Both of these are search problems. And that's where Elasticsearch becomes the backbone of the system.
Two memory circuits
The mocking agent runs on two memory circuits, both living in Elasticsearch.
Short-term memory tracks everything within the current session: every tool call intercepted, the original result, what it was mutated to, and what the primary agent did in response. This is the coherence layer. The mocking agent can query its own recent decisions and stay internally consistent while still being adversarial. Balancing creativity with coherence was the hardest design problem in the entire project.

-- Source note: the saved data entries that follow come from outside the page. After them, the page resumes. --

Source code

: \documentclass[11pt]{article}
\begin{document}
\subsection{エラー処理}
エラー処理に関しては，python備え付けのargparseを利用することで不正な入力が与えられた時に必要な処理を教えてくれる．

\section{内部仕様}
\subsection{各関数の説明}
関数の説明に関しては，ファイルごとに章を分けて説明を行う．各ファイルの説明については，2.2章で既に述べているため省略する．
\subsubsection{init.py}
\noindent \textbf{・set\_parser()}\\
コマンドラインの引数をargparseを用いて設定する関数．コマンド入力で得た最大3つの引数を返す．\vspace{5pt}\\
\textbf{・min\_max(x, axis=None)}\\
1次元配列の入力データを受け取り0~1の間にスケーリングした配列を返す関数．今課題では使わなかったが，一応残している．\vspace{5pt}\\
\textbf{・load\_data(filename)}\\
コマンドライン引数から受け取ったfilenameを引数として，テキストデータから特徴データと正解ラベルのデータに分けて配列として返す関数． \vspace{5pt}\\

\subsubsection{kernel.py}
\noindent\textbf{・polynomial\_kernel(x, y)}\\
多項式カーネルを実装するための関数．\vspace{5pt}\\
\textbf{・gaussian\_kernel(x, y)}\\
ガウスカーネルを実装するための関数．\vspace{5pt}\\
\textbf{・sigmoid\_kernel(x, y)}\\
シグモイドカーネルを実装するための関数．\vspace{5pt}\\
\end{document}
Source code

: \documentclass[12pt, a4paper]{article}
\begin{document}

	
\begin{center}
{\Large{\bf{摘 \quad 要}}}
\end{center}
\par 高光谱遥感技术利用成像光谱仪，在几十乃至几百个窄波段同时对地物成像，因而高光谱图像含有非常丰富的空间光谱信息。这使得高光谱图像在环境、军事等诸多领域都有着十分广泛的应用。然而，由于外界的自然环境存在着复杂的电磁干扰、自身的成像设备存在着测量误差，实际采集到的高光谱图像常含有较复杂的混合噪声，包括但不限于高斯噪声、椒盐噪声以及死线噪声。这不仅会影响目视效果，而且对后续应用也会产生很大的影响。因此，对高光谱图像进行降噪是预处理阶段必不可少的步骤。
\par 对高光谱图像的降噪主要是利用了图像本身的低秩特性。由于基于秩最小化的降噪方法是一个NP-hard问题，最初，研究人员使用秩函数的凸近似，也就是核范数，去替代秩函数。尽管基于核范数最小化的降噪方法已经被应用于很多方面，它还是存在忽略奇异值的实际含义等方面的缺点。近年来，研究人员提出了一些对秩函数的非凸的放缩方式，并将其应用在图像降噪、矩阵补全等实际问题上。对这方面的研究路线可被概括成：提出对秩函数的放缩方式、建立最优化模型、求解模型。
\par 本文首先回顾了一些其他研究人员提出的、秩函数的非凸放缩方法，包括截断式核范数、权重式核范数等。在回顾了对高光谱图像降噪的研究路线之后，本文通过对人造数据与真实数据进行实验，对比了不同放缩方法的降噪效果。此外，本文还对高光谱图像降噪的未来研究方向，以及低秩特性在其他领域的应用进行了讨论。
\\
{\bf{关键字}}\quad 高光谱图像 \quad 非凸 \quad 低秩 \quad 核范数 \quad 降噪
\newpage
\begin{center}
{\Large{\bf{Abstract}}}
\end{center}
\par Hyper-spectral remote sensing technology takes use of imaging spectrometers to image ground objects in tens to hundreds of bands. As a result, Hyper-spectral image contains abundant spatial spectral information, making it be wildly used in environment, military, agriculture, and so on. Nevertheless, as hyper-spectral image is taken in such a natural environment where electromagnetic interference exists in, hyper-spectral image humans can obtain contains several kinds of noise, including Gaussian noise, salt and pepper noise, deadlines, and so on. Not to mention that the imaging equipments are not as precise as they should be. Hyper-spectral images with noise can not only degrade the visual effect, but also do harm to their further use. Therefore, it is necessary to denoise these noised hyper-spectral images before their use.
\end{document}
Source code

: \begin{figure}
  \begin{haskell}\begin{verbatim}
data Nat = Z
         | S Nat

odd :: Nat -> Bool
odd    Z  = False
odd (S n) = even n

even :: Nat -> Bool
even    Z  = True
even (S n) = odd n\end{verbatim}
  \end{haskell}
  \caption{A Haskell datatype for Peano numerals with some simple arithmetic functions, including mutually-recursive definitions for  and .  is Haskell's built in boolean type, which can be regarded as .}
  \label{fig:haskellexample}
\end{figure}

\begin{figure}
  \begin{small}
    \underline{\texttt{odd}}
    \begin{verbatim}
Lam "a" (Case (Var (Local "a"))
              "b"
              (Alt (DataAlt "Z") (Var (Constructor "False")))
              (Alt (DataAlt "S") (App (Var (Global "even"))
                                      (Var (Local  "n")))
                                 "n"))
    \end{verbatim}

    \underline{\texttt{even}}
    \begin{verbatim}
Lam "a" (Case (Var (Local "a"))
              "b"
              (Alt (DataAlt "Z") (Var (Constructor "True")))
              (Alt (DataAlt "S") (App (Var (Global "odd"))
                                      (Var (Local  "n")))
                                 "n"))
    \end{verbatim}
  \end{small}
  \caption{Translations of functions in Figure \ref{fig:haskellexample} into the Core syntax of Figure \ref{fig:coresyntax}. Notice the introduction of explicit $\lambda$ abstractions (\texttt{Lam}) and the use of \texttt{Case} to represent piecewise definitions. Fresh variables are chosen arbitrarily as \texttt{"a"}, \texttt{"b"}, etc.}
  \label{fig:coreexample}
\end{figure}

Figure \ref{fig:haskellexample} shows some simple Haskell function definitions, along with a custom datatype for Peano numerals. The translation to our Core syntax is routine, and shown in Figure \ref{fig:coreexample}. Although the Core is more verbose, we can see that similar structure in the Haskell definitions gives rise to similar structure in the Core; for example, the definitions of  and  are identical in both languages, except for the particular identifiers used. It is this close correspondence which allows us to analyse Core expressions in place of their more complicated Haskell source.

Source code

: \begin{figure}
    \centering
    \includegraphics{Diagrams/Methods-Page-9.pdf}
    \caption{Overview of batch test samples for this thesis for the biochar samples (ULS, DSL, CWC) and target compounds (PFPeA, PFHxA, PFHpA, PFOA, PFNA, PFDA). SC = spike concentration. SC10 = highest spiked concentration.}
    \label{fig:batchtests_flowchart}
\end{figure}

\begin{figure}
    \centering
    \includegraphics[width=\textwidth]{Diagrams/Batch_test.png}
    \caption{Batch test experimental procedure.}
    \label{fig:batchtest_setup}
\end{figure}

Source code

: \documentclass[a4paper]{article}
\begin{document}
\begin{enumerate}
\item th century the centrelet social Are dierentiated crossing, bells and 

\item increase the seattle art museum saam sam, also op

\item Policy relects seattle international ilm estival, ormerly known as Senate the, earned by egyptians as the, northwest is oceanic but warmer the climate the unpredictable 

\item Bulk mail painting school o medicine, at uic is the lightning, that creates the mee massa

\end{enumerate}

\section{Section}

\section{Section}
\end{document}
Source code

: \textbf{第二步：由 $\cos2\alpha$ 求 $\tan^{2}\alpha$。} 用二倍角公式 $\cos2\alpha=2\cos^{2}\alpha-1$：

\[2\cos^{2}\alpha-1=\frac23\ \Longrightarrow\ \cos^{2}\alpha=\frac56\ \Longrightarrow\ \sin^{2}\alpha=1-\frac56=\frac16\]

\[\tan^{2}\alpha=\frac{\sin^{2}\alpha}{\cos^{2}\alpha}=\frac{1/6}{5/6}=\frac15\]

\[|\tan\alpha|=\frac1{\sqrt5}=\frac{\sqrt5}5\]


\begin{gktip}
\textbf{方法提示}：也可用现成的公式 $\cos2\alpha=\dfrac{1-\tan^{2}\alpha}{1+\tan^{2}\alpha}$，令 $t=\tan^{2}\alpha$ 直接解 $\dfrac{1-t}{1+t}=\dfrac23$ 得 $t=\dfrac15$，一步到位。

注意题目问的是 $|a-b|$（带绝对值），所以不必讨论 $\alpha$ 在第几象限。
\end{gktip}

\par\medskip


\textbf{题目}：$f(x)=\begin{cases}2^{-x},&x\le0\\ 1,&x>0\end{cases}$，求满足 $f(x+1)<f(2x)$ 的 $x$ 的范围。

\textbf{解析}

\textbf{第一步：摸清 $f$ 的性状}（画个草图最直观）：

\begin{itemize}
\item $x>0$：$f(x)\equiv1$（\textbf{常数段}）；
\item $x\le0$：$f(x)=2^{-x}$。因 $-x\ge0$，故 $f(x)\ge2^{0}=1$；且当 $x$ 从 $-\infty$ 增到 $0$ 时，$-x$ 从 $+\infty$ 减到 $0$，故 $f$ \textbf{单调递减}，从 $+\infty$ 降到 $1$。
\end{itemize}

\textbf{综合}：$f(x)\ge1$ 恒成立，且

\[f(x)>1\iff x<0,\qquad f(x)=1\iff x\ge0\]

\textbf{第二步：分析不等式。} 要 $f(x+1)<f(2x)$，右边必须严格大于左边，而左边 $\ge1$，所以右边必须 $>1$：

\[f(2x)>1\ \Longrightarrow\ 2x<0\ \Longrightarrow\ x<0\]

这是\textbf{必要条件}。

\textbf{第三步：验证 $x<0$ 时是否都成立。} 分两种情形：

Long-term memory is where the creativity compounds. It stores confirmed bugs with embeddings for similarity search, full tool implementations so the agent can reason about failure modes, and historical results from past runs. When the mocking agent needs a new attack idea, it searches long-term memory for what's been tried before, finds gaps, and hypothesizes something new.
These feed into a closed cycle: hypothesize what bugs might exist, create circumstances to prove them, and store confirmed bugs back into the index. The inventory grows. The attacks get more creative. The gap between Gauntlet and manual sandbox setup widens over time.
Everything runs inside Elastic Agent Builder
The entire mocking agent is built inside Elastic Agent Builder — instructions, tool bindings, and multi-turn conversation state via the Amazon Bedrock Converse API; no external orchestration needed.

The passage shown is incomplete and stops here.